**Exercise prompt:** Count all lines holding "than" in the data below and say the number, nothing more.

**Exercise data:**
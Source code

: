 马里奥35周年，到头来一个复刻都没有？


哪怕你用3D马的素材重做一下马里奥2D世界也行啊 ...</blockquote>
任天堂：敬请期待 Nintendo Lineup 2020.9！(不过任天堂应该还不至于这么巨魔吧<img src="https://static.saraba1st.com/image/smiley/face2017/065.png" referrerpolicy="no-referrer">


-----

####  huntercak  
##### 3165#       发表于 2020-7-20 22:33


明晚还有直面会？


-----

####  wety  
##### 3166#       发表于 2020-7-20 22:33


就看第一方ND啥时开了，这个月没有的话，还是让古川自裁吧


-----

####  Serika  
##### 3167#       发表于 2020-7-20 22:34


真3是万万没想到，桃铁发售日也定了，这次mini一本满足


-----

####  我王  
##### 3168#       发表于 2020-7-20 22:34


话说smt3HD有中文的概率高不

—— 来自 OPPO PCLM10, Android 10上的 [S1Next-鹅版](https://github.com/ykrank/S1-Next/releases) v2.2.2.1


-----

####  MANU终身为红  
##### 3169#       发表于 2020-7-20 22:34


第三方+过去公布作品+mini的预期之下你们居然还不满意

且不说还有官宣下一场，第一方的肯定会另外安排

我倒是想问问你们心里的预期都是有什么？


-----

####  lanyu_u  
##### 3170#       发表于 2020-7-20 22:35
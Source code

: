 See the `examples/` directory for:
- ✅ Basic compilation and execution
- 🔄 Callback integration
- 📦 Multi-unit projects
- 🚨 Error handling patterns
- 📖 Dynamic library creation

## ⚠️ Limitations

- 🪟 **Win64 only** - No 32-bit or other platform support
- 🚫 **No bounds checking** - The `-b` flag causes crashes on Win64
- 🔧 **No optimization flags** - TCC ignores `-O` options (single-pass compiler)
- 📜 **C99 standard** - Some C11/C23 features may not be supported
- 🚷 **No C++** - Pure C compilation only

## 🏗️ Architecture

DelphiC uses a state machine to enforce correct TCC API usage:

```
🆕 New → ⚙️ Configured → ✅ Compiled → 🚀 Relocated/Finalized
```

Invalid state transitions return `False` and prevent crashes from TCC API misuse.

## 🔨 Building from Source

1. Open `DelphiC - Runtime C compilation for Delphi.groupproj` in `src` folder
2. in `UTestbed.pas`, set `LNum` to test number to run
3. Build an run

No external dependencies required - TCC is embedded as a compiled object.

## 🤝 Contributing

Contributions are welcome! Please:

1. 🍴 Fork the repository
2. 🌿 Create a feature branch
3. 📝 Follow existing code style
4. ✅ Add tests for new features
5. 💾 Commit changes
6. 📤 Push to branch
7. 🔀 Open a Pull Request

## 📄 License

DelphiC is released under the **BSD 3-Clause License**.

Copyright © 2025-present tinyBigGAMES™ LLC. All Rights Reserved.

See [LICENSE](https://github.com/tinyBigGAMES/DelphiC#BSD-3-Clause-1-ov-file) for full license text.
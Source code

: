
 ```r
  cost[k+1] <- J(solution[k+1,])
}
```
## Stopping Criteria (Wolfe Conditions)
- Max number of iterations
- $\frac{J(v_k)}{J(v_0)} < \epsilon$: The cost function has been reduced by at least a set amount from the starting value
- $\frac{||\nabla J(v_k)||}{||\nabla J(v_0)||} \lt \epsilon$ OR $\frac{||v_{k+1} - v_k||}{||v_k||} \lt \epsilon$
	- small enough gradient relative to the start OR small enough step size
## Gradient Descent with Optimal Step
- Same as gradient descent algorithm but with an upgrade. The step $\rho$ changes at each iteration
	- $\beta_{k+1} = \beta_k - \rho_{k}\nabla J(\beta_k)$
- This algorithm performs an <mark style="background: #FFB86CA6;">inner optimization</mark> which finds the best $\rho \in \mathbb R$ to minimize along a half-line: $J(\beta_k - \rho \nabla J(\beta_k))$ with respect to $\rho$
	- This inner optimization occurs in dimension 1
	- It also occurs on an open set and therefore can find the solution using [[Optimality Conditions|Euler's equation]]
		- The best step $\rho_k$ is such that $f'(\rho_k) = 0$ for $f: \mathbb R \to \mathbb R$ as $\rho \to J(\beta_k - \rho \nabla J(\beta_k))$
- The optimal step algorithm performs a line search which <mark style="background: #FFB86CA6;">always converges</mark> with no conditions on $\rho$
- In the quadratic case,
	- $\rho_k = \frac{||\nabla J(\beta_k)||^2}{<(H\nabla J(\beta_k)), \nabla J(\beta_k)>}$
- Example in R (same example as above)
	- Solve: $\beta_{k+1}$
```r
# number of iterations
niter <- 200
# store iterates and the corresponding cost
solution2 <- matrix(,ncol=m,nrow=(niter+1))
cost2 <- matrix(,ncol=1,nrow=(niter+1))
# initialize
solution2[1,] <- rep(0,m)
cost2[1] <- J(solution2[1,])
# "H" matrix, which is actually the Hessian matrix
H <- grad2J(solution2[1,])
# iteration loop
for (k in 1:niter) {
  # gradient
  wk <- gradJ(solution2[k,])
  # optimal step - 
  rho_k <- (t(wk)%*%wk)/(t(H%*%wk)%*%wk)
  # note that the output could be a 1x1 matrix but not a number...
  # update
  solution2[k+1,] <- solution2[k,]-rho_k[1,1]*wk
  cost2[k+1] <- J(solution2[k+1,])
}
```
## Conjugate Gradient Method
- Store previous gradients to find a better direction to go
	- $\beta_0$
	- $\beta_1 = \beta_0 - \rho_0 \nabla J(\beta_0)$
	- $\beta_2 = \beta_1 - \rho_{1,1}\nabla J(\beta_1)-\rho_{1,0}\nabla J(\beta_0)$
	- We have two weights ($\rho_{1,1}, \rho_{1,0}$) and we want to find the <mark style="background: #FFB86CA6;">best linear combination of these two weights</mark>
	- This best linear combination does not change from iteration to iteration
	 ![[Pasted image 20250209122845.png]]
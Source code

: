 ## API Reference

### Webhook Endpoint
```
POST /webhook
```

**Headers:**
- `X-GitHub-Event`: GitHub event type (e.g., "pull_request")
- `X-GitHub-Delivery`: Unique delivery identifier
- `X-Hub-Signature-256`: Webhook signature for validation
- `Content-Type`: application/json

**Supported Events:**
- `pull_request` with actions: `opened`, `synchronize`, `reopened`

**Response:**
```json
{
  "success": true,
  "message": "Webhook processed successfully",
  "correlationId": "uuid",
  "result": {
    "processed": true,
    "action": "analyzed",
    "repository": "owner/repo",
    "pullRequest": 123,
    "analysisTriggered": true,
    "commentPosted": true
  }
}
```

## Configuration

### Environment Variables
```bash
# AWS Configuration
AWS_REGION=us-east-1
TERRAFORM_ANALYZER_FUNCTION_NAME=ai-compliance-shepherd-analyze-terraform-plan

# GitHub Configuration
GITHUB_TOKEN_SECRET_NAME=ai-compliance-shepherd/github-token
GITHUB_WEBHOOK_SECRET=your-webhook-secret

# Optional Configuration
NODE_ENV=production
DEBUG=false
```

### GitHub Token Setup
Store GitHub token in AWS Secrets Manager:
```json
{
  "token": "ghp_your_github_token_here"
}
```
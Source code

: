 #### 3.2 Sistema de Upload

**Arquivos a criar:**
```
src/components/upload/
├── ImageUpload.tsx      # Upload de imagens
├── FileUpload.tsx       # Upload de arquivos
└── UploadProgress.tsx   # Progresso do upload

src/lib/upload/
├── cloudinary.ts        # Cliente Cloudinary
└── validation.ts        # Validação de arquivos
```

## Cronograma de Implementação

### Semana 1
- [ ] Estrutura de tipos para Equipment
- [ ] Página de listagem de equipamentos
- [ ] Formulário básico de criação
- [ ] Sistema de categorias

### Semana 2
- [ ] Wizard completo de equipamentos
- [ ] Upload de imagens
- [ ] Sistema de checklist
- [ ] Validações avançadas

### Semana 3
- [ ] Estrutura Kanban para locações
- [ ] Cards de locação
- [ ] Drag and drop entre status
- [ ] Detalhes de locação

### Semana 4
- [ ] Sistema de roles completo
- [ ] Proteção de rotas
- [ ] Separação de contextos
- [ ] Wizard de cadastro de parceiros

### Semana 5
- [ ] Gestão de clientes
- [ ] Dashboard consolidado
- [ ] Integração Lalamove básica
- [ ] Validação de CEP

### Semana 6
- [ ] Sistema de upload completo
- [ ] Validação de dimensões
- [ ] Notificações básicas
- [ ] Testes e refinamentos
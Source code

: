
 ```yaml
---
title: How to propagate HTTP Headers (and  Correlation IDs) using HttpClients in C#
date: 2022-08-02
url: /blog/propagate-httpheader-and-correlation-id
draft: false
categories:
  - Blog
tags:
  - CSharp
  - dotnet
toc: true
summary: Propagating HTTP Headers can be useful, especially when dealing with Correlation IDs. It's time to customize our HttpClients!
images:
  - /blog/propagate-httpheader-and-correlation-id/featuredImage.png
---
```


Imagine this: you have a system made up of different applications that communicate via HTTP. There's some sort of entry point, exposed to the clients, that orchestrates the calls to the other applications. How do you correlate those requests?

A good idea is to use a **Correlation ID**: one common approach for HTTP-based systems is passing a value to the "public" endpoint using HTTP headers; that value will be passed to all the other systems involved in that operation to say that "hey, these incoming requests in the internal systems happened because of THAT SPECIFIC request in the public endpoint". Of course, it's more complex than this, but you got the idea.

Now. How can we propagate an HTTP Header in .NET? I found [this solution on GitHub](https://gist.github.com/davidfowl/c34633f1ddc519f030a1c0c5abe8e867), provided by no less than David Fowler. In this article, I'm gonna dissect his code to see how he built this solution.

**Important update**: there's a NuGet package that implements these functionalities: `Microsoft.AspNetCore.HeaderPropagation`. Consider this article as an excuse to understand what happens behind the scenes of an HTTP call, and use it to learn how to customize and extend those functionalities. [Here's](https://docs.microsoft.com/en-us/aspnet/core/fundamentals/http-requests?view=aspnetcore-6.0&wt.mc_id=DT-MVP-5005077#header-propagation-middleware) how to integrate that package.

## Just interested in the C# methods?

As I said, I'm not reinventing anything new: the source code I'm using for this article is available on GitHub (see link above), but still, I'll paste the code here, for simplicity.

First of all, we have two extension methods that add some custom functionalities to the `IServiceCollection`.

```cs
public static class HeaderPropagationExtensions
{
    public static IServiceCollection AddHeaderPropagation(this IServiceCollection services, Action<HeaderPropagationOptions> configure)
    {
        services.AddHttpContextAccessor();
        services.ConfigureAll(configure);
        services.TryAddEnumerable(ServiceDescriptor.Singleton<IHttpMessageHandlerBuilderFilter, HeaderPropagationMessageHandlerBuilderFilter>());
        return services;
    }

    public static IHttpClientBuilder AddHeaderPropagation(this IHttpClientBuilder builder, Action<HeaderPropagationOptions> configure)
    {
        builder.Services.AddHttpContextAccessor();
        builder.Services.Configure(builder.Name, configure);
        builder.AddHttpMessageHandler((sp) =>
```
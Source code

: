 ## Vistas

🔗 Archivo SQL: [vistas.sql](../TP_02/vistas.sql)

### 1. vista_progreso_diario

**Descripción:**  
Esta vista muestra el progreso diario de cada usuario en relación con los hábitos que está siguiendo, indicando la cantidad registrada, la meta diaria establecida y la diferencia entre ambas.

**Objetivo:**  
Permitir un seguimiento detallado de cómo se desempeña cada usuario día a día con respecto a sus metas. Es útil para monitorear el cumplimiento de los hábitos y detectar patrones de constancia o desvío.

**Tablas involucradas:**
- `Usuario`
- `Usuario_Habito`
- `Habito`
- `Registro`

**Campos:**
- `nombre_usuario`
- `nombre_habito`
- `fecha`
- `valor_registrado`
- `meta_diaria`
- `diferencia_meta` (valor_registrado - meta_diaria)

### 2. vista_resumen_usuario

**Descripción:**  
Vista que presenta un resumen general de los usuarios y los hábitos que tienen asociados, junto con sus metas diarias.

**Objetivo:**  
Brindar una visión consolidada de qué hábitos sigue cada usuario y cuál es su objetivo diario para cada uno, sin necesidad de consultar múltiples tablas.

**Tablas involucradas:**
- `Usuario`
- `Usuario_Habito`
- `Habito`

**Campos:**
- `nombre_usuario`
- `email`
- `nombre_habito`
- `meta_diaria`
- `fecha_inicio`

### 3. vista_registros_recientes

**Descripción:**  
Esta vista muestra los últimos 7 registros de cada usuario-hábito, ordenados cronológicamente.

**Answer to this problem:** 2